Our study contributes to a small but growing number of critical, in-depth studies of teamwork (e.g., Barker, 1993; Pollert, 1996; McKinlay and Taylor, 1996; Marks et al., 1997; Danford, 1997) by building on and illustrating a comparatively well-established critique in a way that incorporates two sparsely researched aspects of its practical organization. The critique contends that exhortations to "take collective responsibility" are a feature of teamwork but that their practical realization may well be impeded when teamwork is adopted as an extension of and supplement to a traditional management system. The intent to abolish some features of this system, such as close supervision, should not be uncritically conflated with a dilution or demise of an established top-down structure of control. From a critical perspective, it is understood that team-based work organization neither eliminates "the control imperative," nor does it "smother worker dissent and resistance" (McKinlay and Taylor, 1996: 289). While we acknowledge that teamwork can deliver managerially desired, cost-effective outcomes, as it did at StitchCo, we challenge the claim of those commentators, including critical analysts (e.g., Barker, 1993), who have claimed that teamwork involves a significant shift from a traditional management system (Womack, Jones, and Roos, 1990). We extend this critique in two ways.

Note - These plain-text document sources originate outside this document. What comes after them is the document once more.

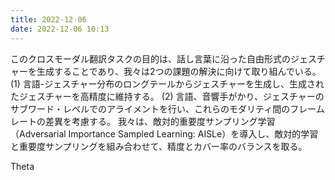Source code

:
 ```yaml
---
title: 2022-12-06
date: 2022-12-06 10:13
---
```

このクロスモーダル翻訳タスクの目的は、話し言葉に沿った自由形式のジェスチャーを生成することであり、我々は2つの課題の解決に向けて取り組んでいる。
(1) 言語-ジェスチャー分布のロングテールからジェスチャーを生成し、生成されたジェスチャーを高精度に維持する。
(2) 言語、音響手がかり、ジェスチャーのサブワード・レベルでのアライメントを行い、これらのモダリティ間のフレームレートの差異を考慮する。
我々は、敵対的重要度サンプリング学習（Adversarial Importance Sampled Learning: AISLe）を導入し、敵対的学習と重要度サンプリングを組み合わせて、精度とカバー率のバランスを取る。


Theta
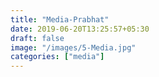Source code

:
 ```yaml
---
title: "Media-Prabhat"
date: 2019-06-20T13:25:57+05:30
draft: false
image: "/images/5-Media.jpg"
categories: ["media"]
---
```


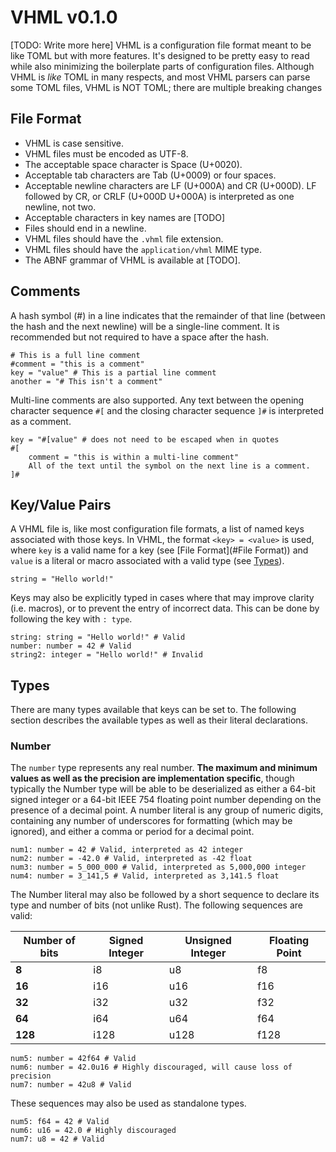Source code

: # VHML v0.1.0

[TODO: Write more here] VHML is a configuration file format meant to be like TOML but with more features. It's designed to be pretty easy to read while also minimizing the boilerplate parts of configuration files. Although VHML is *like* TOML in many respects, and most VHML parsers can parse some TOML files, VHML is NOT TOML; there are multiple breaking changes

## File Format

- VHML is case sensitive.
- VHML files must be encoded as UTF-8.
- The acceptable space character is Space (U+0020).
- Acceptable tab characters are Tab (U+0009) or four spaces.
- Acceptable newline characters are LF (U+000A) and CR (U+000D). LF followed by CR, or CRLF (U+000D U+000A) is interpreted as one newline, not two.
- Acceptable characters in key names are [TODO]
- Files should end in a newline.
- VHML files should have the `.vhml` file extension.
- VHML files should have the `application/vhml` MIME type.
- The ABNF grammar of VHML is available at [TODO].



## Comments

A hash symbol (#) in a line indicates that the remainder of that line (between the hash and the next newline) will be a single-line comment. It is recommended but not required to have a space after the hash.

```
# This is a full line comment
#comment = "this is a comment"
key = "value" # This is a partial line comment
another = "# This isn't a comment"
```

Multi-line comments are also supported. Any text between the opening character sequence `#[` and the closing character sequence `]#` is interpreted as a comment.

```
key = "#[value" # does not need to be escaped when in quotes
#[
	comment = "this is within a multi-line comment"
	All of the text until the symbol on the next line is a comment.
]#
```

## Key/Value Pairs

A VHML file is, like most configuration file formats, a list of named keys associated with those keys. In VHML, the format `<key> = <value>` is used, where `key` is a valid name for a key (see [File Format](#File Format)) and `value` is a literal or macro associated with a valid type (see [Types](#Types)).

```
string = "Hello world!"
```

Keys may also be explicitly typed in cases where that may improve clarity (i.e. macros), or to prevent the entry of incorrect data. This can be done by following the key with `: type`.

```
string: string = "Hello world!" # Valid
number: number = 42 # Valid
string2: integer = "Hello world!" # Invalid
```



##  Types

There are many types available that keys can be set to. The following section describes the available types as well as their literal declarations.

### Number

The `number` type represents any real number. **The maximum and minimum values as well as the precision are implementation specific**, though typically the Number type will be able to be deserialized as either a 64-bit signed integer or a 64-bit IEEE 754 floating point number depending on the presence of a decimal point. A number literal is any group of numeric digits, containing any number of underscores for formatting (which may be ignored), and either a comma or period for a decimal point.

```
num1: number = 42 # Valid, interpreted as 42 integer
num2: number = -42.0 # Valid, interpreted as -42 float
num3: number = 5_000_000 # Valid, interpreted as 5,000,000 integer
num4: number = 3_141,5 # Valid, interpreted as 3,141.5 float
```

The Number literal may also be followed by a short sequence to declare its type and number of bits (not unlike Rust). The following sequences are valid:

| **Number of bits** | **Signed Integer** | **Unsigned Integer** | **Floating Point** |
| ------------------ | ------------------ | -------------------- | ------------------ |
| **8**              | i8                 | u8                   | f8                 |
| **16**             | i16                | u16                  | f16                |
| **32**             | i32                | u32                  | f32                |
| **64**             | i64                | u64                  | f64                |
| **128**            | i128               | u128                 | f128               |

```
num5: number = 42f64 # Valid
num6: number = 42.0u16 # Highly discouraged, will cause loss of precision
num7: number = 42u8 # Valid
```

These sequences may also be used as standalone types.

```
num5: f64 = 42 # Valid
num6: u16 = 42.0 # Highly discouraged
num7: u8 = 42 # Valid
```

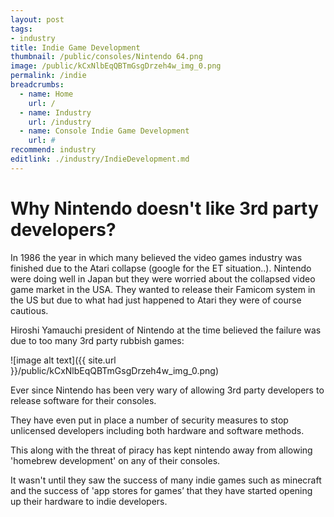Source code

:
 ```yaml
---
layout: post
tags:
- industry
title: Indie Game Development
thumbnail: /public/consoles/Nintendo 64.png
image: /public/kCxNlbEqQBTmGsgDrzeh4w_img_0.png
permalink: /indie
breadcrumbs:
  - name: Home
    url: /
  - name: Industry
    url: /industry
  - name: Console Indie Game Development
    url: #
recommend: industry
editlink: ./industry/IndieDevelopment.md
---
```


# Why Nintendo doesn't like 3rd party developers?

In 1986 the year in which many believed the video games industry was finished due to the Atari collapse (google for the ET situation..). Nintendo were doing well in Japan but they were worried about the collapsed video game market in the USA. They wanted to release their Famicom system in the US but due to what had just happened to Atari they were of course cautious. 

Hiroshi Yamauchi president of Nintendo at the time believed the failure was due to too many 3rd party rubbish games: 

![image alt text]({{ site.url }}/public/kCxNlbEqQBTmGsgDrzeh4w_img_0.png)

Ever since Nintendo has been very wary of allowing 3rd party developers to release software for their consoles.

They have even put in place a number of security measures to stop unlicensed developers including both hardware and software methods.

This along with the threat of piracy has kept nintendo away from allowing 'homebrew development' on any of their consoles.

It wasn't until they saw the success of many indie games such as minecraft and the success of 'app stores for games’ that they have started opening up their hardware to indie developers.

First, we highlight the role of accounting calculations in justifying the introduction of teamwork and supporting its day-to-day operation, a topic generally neglected by sociologists of organization (but see Meyer, 1986; Zald, 1986). Our examination of the use of accounting measures in establishing and sustaining teamwork contributes to a small but growing body of research undertaken by accounting academics that explores how accounting is implicated in processes of organizational change (e.g., Hopwood, 1990; Ezzamel, 1994; Jones and Dugdale, 1995). Second, and of greater theoretical importance, we address the issue of how employees' sense of self-identity renders them more or less receptive to moves in the direction of teamwork. While some studies have suggested the significance of self-identity for facilitating management control or stimulating employee resistance (e.g., Kerfoot and Knights, 1992; Barker, 1993), it has not been a focus of analysis.